▶ _WORK TASK_: Don't include pictures. Quote the lines below from the first through the line that contains "- [Camera: Forward".
DATA FOR REVIEW: Begin
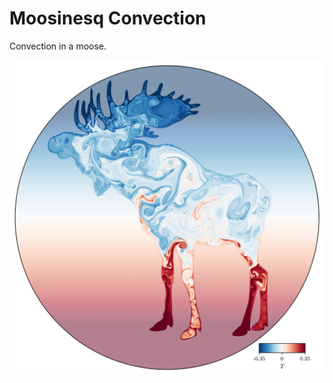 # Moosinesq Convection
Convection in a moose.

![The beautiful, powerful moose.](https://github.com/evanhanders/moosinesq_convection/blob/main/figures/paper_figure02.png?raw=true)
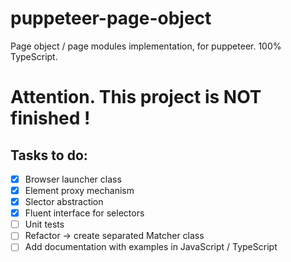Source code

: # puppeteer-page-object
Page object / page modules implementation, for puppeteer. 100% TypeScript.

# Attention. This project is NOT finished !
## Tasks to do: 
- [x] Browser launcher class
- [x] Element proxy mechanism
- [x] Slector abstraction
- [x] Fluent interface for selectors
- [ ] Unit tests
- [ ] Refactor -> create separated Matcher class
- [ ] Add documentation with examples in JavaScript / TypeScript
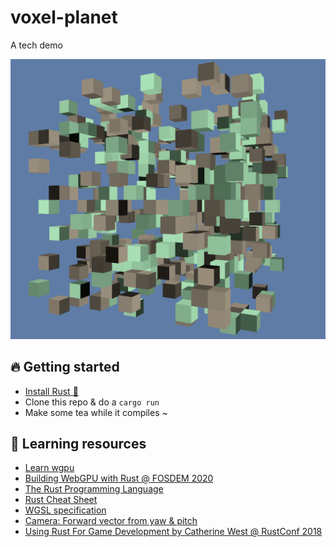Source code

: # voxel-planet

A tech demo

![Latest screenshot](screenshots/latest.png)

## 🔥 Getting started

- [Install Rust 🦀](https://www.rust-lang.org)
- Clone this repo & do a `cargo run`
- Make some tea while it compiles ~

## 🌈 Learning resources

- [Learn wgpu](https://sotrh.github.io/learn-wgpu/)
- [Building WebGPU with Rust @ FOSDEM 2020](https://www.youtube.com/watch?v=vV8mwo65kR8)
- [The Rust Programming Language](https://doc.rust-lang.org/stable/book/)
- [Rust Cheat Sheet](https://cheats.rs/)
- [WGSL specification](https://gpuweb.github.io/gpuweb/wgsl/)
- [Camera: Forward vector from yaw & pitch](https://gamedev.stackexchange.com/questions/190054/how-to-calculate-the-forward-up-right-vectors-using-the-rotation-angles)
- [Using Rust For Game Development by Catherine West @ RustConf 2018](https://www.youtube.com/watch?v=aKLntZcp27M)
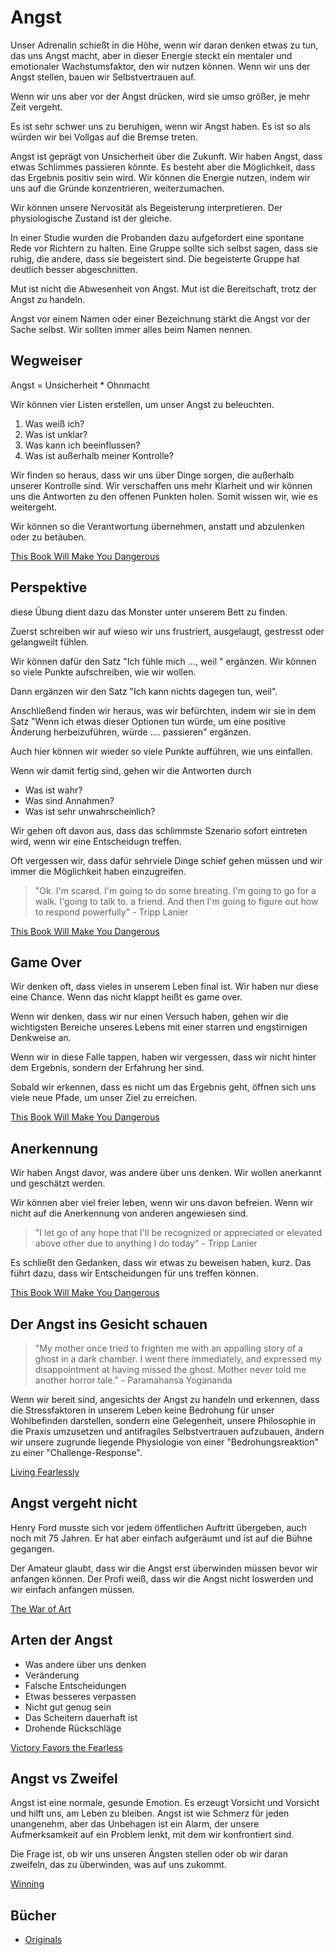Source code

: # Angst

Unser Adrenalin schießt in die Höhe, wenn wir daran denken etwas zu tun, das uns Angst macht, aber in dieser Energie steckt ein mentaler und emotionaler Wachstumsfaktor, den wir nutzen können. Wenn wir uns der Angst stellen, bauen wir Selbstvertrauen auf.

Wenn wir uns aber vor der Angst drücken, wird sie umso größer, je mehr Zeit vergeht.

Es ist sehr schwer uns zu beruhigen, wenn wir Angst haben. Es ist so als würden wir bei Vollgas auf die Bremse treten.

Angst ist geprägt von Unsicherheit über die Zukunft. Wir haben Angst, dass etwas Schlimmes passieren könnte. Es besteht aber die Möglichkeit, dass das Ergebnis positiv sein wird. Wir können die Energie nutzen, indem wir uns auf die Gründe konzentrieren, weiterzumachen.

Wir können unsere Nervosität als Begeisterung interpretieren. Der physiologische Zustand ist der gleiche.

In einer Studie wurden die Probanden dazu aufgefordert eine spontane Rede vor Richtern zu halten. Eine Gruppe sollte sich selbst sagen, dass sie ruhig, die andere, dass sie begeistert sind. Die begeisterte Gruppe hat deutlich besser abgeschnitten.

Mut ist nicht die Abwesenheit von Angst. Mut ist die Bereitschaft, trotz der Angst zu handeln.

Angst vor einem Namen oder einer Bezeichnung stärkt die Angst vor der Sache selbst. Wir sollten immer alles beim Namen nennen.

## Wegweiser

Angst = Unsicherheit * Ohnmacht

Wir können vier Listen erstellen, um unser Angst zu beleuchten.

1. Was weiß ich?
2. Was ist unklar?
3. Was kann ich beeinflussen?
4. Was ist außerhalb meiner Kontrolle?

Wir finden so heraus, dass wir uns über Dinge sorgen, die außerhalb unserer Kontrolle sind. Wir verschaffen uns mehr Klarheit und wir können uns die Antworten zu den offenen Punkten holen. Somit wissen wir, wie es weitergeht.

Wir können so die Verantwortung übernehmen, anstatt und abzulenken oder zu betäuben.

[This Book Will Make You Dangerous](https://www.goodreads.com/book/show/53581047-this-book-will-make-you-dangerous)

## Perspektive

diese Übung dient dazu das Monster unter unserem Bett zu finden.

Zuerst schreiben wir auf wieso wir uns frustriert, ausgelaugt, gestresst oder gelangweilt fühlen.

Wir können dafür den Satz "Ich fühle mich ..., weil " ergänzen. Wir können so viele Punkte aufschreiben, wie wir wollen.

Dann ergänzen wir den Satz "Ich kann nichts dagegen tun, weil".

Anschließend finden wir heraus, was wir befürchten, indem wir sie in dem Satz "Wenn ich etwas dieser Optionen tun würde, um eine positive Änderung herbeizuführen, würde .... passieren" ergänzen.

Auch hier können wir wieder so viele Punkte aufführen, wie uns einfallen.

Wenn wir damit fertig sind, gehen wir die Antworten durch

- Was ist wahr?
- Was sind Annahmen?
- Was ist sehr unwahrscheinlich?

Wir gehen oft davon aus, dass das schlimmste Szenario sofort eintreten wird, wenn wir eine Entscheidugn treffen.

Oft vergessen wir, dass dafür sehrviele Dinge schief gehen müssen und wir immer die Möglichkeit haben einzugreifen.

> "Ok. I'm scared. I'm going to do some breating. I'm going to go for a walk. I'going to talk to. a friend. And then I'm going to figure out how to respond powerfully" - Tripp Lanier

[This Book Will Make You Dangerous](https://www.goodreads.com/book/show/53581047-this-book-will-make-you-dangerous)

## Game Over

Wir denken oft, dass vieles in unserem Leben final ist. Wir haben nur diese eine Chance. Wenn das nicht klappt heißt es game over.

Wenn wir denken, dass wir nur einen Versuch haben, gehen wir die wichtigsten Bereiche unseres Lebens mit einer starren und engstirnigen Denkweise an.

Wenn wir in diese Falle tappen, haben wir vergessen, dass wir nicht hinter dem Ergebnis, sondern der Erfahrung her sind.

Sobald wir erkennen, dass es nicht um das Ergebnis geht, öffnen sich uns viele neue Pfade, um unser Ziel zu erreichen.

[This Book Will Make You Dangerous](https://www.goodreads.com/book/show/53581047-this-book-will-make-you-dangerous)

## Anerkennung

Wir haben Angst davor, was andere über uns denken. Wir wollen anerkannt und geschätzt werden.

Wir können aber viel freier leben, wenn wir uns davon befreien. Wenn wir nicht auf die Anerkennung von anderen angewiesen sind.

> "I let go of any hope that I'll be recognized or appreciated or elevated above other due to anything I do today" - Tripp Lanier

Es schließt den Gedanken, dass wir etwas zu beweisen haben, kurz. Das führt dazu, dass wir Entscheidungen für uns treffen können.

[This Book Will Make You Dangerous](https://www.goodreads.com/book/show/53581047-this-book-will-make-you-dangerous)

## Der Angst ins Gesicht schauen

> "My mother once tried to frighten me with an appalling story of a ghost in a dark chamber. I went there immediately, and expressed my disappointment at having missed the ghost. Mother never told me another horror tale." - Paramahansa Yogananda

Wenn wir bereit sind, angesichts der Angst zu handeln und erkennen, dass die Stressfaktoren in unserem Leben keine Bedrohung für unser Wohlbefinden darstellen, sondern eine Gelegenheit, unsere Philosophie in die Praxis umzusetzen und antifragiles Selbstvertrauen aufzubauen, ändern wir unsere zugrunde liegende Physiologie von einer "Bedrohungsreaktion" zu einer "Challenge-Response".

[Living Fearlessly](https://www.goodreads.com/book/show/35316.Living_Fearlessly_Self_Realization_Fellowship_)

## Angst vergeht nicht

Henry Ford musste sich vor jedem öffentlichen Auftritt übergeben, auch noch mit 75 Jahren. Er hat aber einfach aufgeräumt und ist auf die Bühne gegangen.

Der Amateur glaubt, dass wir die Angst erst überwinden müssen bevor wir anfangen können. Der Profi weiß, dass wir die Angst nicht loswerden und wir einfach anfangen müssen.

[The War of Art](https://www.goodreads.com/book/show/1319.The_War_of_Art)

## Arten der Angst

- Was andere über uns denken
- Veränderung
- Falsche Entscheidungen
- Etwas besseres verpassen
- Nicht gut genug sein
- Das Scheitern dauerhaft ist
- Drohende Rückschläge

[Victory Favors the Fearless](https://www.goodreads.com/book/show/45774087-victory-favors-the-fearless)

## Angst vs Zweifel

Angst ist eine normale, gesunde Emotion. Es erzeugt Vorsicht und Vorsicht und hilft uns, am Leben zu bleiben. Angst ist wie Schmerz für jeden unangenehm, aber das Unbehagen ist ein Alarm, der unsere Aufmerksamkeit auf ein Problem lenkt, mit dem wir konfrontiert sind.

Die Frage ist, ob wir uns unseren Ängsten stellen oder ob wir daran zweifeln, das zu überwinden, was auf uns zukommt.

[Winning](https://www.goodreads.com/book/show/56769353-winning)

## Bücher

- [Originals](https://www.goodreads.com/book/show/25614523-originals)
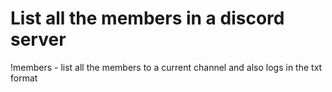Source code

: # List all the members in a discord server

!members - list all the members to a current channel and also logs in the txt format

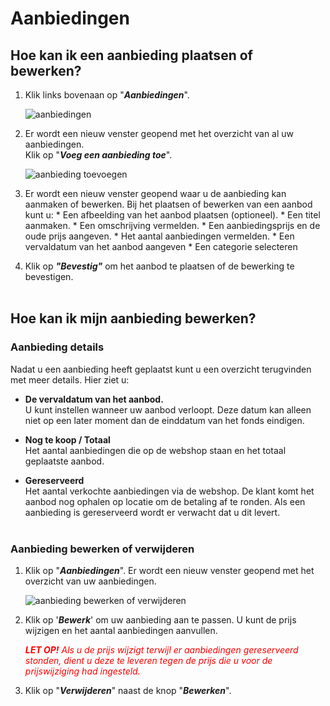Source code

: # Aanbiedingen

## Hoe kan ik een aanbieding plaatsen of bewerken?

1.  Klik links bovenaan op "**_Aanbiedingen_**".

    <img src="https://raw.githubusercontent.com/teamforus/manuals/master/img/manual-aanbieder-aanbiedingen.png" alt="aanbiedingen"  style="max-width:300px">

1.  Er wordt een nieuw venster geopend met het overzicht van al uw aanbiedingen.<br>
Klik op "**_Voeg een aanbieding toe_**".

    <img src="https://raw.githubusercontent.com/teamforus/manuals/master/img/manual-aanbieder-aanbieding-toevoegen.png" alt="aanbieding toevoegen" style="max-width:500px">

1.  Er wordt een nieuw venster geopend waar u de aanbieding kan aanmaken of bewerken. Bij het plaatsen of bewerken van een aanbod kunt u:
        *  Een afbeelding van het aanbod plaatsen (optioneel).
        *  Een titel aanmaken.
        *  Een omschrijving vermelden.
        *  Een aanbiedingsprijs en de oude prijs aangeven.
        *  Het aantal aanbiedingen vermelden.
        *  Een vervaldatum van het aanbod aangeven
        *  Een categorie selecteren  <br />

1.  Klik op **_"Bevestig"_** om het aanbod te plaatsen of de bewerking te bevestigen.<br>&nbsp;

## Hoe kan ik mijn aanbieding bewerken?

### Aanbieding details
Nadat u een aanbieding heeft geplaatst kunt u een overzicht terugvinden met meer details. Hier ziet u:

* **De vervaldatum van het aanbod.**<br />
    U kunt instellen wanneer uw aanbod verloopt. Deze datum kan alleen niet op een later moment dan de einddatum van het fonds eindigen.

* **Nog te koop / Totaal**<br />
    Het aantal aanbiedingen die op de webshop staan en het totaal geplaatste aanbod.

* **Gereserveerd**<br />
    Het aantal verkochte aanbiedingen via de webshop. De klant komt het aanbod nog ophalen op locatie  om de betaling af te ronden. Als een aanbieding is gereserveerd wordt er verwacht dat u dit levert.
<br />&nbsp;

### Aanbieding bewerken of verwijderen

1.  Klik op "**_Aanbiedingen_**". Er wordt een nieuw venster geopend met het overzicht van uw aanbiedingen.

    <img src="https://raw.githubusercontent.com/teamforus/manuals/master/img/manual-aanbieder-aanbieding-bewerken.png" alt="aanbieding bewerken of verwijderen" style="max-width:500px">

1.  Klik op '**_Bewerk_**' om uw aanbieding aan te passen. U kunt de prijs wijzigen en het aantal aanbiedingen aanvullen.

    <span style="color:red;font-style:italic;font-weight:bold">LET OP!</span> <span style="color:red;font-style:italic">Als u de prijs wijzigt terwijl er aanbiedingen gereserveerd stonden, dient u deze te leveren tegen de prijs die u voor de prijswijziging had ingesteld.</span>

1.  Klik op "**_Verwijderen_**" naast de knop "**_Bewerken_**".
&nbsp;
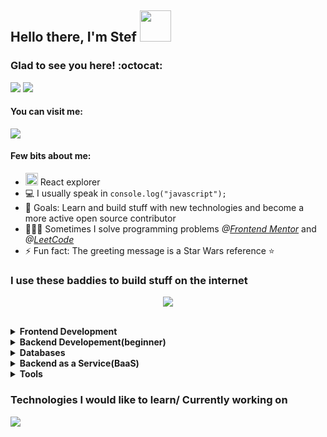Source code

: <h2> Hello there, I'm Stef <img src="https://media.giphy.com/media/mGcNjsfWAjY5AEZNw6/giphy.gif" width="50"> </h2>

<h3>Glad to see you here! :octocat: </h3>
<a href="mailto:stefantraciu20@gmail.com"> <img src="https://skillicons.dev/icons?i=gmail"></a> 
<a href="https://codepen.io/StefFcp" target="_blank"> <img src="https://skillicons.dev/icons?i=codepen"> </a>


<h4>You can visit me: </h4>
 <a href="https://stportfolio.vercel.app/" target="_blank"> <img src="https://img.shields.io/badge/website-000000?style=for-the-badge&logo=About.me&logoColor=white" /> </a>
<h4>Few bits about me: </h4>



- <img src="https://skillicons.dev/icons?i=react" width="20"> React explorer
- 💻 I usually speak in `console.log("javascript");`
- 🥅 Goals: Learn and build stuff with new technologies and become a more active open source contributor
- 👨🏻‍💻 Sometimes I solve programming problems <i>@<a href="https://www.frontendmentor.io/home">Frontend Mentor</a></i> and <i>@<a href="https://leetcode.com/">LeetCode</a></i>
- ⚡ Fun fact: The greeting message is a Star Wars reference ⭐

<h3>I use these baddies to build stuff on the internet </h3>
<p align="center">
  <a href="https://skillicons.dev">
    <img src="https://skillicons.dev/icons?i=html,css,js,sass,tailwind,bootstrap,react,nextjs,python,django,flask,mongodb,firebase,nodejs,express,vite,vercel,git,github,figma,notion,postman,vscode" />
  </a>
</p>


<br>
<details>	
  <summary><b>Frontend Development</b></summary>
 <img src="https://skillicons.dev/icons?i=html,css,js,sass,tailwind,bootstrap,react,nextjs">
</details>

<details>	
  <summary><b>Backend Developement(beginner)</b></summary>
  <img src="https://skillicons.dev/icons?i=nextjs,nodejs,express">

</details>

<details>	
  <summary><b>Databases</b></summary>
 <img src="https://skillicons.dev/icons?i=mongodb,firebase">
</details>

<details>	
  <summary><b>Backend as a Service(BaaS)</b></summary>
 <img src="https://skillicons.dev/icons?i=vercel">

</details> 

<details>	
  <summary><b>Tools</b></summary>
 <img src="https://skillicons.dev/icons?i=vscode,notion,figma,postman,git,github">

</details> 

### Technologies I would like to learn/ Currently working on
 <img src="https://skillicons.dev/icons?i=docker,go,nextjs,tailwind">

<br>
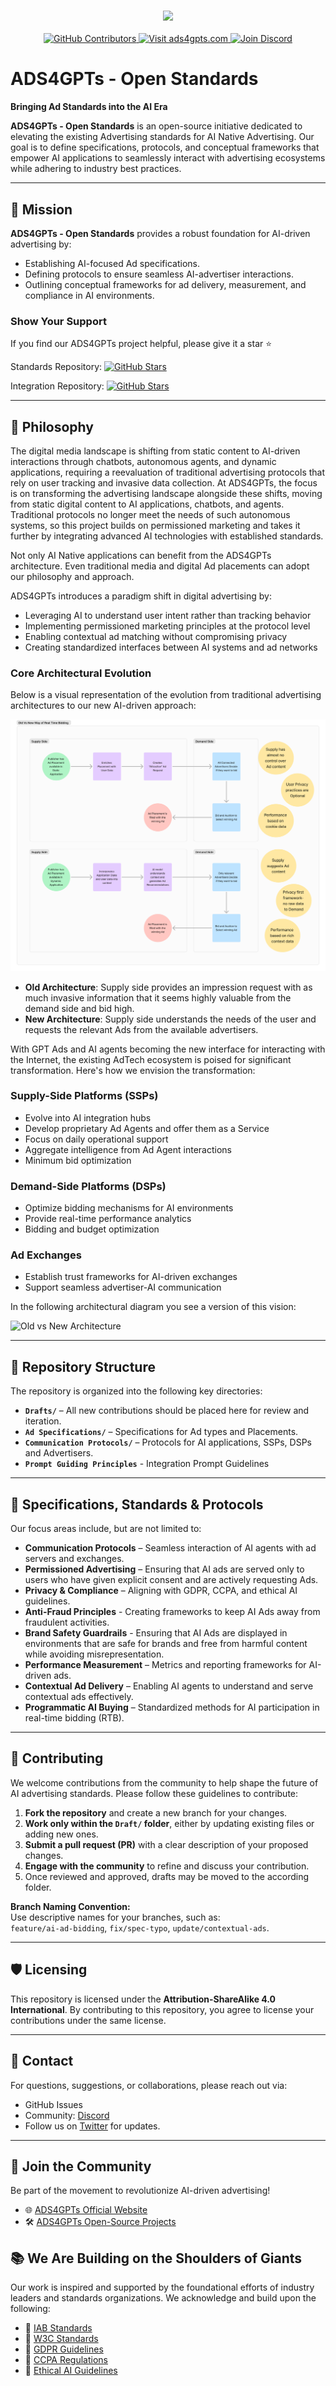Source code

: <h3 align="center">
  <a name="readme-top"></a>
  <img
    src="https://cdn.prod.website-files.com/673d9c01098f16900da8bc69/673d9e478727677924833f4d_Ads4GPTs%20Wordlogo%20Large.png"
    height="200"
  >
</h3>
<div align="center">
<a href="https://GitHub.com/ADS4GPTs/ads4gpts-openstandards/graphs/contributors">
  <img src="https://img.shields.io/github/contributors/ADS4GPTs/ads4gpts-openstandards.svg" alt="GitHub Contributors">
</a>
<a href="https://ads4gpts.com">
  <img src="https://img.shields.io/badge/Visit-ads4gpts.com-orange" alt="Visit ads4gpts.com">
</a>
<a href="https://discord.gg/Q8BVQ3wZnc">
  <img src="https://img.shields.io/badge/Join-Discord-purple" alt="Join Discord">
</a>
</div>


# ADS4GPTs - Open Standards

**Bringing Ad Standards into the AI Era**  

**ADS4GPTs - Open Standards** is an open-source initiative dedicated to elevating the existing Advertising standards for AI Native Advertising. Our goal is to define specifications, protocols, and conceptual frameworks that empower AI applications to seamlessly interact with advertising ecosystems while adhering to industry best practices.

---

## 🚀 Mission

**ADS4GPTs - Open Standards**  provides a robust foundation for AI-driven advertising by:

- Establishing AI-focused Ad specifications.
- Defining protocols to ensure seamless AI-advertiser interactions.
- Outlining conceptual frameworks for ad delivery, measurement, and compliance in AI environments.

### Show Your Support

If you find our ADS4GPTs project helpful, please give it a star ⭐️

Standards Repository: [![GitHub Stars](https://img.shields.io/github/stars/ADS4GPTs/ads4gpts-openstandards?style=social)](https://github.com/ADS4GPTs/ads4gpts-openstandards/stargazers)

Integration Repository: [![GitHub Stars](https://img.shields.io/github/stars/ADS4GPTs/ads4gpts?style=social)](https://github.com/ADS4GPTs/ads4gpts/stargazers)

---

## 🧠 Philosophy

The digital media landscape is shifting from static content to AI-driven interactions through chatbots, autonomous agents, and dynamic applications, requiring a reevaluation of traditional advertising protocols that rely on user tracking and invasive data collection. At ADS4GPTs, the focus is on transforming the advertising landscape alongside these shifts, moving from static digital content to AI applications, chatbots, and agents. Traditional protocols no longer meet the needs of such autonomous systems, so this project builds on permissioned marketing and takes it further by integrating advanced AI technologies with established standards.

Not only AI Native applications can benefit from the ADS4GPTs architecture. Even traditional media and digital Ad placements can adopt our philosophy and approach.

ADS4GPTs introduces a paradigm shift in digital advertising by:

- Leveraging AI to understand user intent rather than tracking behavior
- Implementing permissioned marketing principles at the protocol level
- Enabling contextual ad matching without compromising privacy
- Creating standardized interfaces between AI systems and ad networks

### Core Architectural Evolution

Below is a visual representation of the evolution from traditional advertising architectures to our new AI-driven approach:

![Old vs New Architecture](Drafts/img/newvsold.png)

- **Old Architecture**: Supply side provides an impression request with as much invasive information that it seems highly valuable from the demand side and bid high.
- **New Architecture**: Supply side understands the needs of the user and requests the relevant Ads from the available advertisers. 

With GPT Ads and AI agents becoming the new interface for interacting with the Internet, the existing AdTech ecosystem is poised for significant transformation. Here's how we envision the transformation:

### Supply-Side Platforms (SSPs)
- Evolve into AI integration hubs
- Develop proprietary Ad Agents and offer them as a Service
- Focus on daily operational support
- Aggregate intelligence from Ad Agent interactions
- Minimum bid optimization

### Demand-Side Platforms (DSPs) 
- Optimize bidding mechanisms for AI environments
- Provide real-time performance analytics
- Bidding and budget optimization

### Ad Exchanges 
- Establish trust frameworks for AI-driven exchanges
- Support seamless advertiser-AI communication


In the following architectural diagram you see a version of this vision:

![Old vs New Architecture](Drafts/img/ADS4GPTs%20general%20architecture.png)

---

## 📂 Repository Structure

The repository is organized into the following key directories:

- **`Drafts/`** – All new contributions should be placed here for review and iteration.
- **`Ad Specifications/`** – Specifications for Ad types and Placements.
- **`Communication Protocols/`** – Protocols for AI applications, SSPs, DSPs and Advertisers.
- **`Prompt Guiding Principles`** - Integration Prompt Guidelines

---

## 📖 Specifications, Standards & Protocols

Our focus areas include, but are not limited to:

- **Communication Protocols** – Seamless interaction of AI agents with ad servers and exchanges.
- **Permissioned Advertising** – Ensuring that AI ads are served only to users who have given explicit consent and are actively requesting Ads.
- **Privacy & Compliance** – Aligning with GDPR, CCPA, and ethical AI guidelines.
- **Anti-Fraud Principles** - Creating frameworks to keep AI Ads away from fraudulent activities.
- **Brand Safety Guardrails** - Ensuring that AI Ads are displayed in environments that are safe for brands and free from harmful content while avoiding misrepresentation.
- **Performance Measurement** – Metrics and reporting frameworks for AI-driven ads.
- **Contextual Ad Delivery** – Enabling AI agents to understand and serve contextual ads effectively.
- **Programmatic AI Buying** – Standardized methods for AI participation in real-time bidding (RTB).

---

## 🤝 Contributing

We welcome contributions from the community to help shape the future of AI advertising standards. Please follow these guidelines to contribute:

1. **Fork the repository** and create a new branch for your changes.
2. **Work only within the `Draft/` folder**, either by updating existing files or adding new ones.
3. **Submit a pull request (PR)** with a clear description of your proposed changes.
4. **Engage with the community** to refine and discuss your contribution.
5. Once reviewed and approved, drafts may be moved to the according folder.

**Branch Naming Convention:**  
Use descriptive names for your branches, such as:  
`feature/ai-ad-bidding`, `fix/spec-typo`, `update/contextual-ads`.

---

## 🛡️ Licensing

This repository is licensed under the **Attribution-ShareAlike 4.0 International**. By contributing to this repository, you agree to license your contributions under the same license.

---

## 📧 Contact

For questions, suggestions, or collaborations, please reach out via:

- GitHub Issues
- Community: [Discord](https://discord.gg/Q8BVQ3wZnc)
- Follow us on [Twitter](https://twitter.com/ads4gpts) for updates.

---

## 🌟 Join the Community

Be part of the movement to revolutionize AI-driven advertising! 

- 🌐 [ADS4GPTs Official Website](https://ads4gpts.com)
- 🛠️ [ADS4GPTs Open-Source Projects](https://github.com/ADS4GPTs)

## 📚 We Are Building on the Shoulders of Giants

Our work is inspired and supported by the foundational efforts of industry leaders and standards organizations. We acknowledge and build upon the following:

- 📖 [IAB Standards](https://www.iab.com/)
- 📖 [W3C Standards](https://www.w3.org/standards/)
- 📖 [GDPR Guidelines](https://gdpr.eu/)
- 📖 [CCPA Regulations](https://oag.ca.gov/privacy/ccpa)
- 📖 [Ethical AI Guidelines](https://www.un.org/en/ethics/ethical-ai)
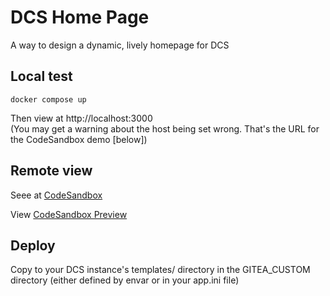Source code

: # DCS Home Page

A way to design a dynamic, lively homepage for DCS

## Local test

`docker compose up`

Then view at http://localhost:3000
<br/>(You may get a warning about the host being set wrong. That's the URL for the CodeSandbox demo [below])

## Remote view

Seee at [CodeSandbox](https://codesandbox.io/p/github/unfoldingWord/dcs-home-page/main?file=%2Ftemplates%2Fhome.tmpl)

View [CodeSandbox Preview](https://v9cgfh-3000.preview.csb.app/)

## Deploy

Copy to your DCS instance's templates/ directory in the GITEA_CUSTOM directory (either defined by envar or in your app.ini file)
DATA FOR REVIEW: End
▶ _EXPECTED ANSWER_:
 # Moosinesq Convection
Convection in a moose.

![The beautiful, powerful moose.](https://github.com/evanhanders/moosinesq_convection/blob/main/figures/paper_figure02.png?raw=true)
Source code

: # puppeteer-page-object
Page object / page modules implementation, for puppeteer. 100% TypeScript.

# Attention. This project is NOT finished !
## Tasks to do: 
- [x] Browser launcher class
- [x] Element proxy mechanism
- [x] Slector abstraction
- [x] Fluent interface for selectors
- [ ] Unit tests
- [ ] Refactor -> create separated Matcher class
- [ ] Add documentation with examples in JavaScript / TypeScript
Source code

: # voxel-planet

A tech demo

![Latest screenshot](screenshots/latest.png)

## 🔥 Getting started

- [Install Rust 🦀](https://www.rust-lang.org)
- Clone this repo & do a `cargo run`
- Make some tea while it compiles ~

## 🌈 Learning resources

- [Learn wgpu](https://sotrh.github.io/learn-wgpu/)
- [Building WebGPU with Rust @ FOSDEM 2020](https://www.youtube.com/watch?v=vV8mwo65kR8)
- [The Rust Programming Language](https://doc.rust-lang.org/stable/book/)
- [Rust Cheat Sheet](https://cheats.rs/)
- [WGSL specification](https://gpuweb.github.io/gpuweb/wgsl/)
- [Camera: Forward vector from yaw & pitch](https://gamedev.stackexchange.com/questions/190054/how-to-calculate-the-forward-up-right-vectors-using-the-rotation-angles)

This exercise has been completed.